Concept

Joseph II, Holy Roman Emperor

Summary
Joseph II (German: Josef Benedikt Anton Michael Adam; English: Joseph Benedict Anthony Michael Adam; 13 March 1741 – 20 February 1790) was Holy Roman Emperor from 18 August 1765 and sole ruler of the Habsburg monarchy from 29 November 1780 until his death. He was the eldest son of Empress Maria Theresa and her husband, Emperor Francis I, and the brother of Marie Antoinette, Leopold II, Maria Carolina of Austria and Maria Amalia, Duchess of Parma. He was thus the first ruler in the Austrian dominions of the union of the Houses of Habsburg and Lorraine, styled Habsburg-Lorraine.

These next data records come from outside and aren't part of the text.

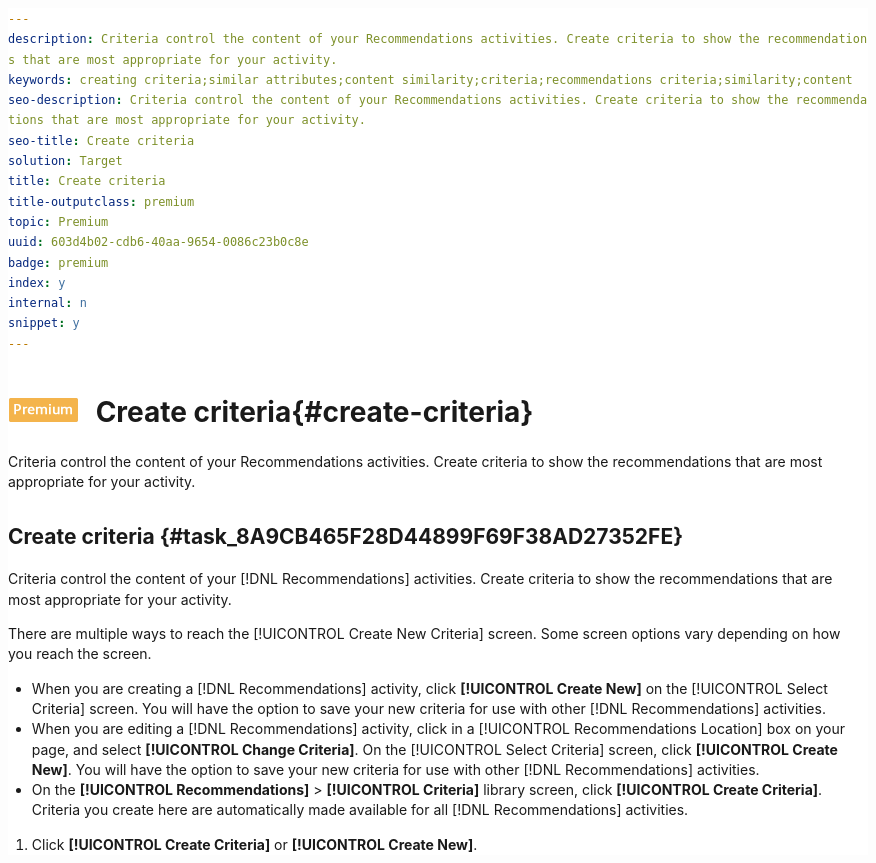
 ```yaml
---
description: Criteria control the content of your Recommendations activities. Create criteria to show the recommendations that are most appropriate for your activity.
keywords: creating criteria;similar attributes;content similarity;criteria;recommendations criteria;similarity;content
seo-description: Criteria control the content of your Recommendations activities. Create criteria to show the recommendations that are most appropriate for your activity.
seo-title: Create criteria
solution: Target
title: Create criteria
title-outputclass: premium
topic: Premium
uuid: 603d4b02-cdb6-40aa-9654-0086c23b0c8e
badge: premium
index: y
internal: n
snippet: y
---
```


# ![PREMIUM](/help/assets/premium.png) Create criteria{#create-criteria}

Criteria control the content of your Recommendations activities. Create criteria to show the recommendations that are most appropriate for your activity.

## Create criteria {#task_8A9CB465F28D44899F69F38AD27352FE}

Criteria control the content of your [!DNL Recommendations] activities. Create criteria to show the recommendations that are most appropriate for your activity. 

There are multiple ways to reach the [!UICONTROL Create New Criteria] screen. Some screen options vary depending on how you reach the screen.

* When you are creating a [!DNL Recommendations] activity, click **[!UICONTROL Create New]** on the [!UICONTROL Select Criteria] screen. You will have the option to save your new criteria for use with other [!DNL Recommendations] activities. 
* When you are editing a [!DNL Recommendations] activity, click in a [!UICONTROL Recommendations Location] box on your page, and select **[!UICONTROL Change Criteria]**. On the [!UICONTROL Select Criteria] screen, click **[!UICONTROL Create New]**. You will have the option to save your new criteria for use with other [!DNL Recommendations] activities. 
* On the **[!UICONTROL Recommendations]** > **[!UICONTROL Criteria]** library screen, click **[!UICONTROL Create Criteria]**. Criteria you create here are automatically made available for all [!DNL Recommendations] activities.

1. Click **[!UICONTROL Create Criteria]** or **[!UICONTROL Create New]**.
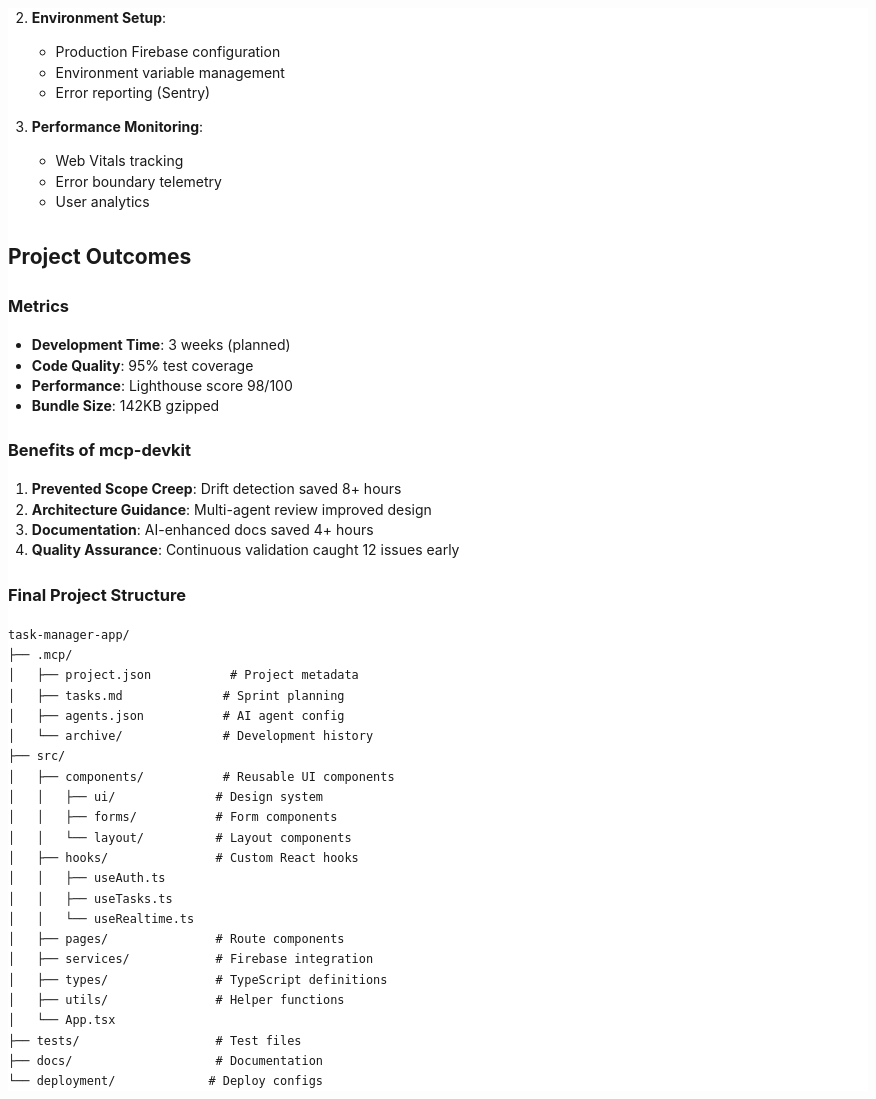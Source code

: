 2. **Environment Setup**:
   - Production Firebase configuration
   - Environment variable management
   - Error reporting (Sentry)

3. **Performance Monitoring**:
   - Web Vitals tracking
   - Error boundary telemetry
   - User analytics

## Project Outcomes

### Metrics
- **Development Time**: 3 weeks (planned)
- **Code Quality**: 95% test coverage
- **Performance**: Lighthouse score 98/100
- **Bundle Size**: 142KB gzipped

### Benefits of mcp-devkit
1. **Prevented Scope Creep**: Drift detection saved 8+ hours
2. **Architecture Guidance**: Multi-agent review improved design
3. **Documentation**: AI-enhanced docs saved 4+ hours
4. **Quality Assurance**: Continuous validation caught 12 issues early

### Final Project Structure
```
task-manager-app/
├── .mcp/
│   ├── project.json           # Project metadata
│   ├── tasks.md              # Sprint planning
│   ├── agents.json           # AI agent config
│   └── archive/              # Development history
├── src/
│   ├── components/           # Reusable UI components
│   │   ├── ui/              # Design system
│   │   ├── forms/           # Form components
│   │   └── layout/          # Layout components
│   ├── hooks/               # Custom React hooks
│   │   ├── useAuth.ts
│   │   ├── useTasks.ts
│   │   └── useRealtime.ts
│   ├── pages/               # Route components
│   ├── services/            # Firebase integration
│   ├── types/               # TypeScript definitions
│   ├── utils/               # Helper functions
│   └── App.tsx
├── tests/                   # Test files
├── docs/                    # Documentation
└── deployment/             # Deploy configs
```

Joseph was a proponent of enlightened absolutism; however, his commitment to secularizing, liberalizing and modernizing reforms resulted in significant opposition, which resulted in failure to fully implement his programs. Meanwhile, despite making some territorial gains, his reckless foreign policy badly isolated Austria. He has been ranked with Catherine the Great of Russia and Frederick the Great of Prussia as one of the three great Enlightenment monarchs. False but influential letters depict him as a somewhat more radical philosophe than he probably was. His policies are now known as Josephinism. He was a supporter of the arts, and most importantly of composers such as Wolfgang Amadeus Mozart and Antonio Salieri. He died with no surviving children and was succeeded by his younger brother Leopold II. Joseph was born in the midst of the early upheavals of the War of the Austrian Succession. His formal education was provided through the writings of David Hume, Edward Gibbon, Voltaire, Jean-Jacques Rousseau, and the Encyclopédistes, and by the example of his contemporary (and sometimes rival) King Frederick II of Prussia. His practical training was conferred by government officials, who were directed to instruct him in the mechanical details of the administration of the numerous states composing the Austrian dominions and the Holy Roman Empire. Joseph married Princess Isabella of Parma in October 1760, a union fashioned to bolster the 1756 defensive pact between France and Austria.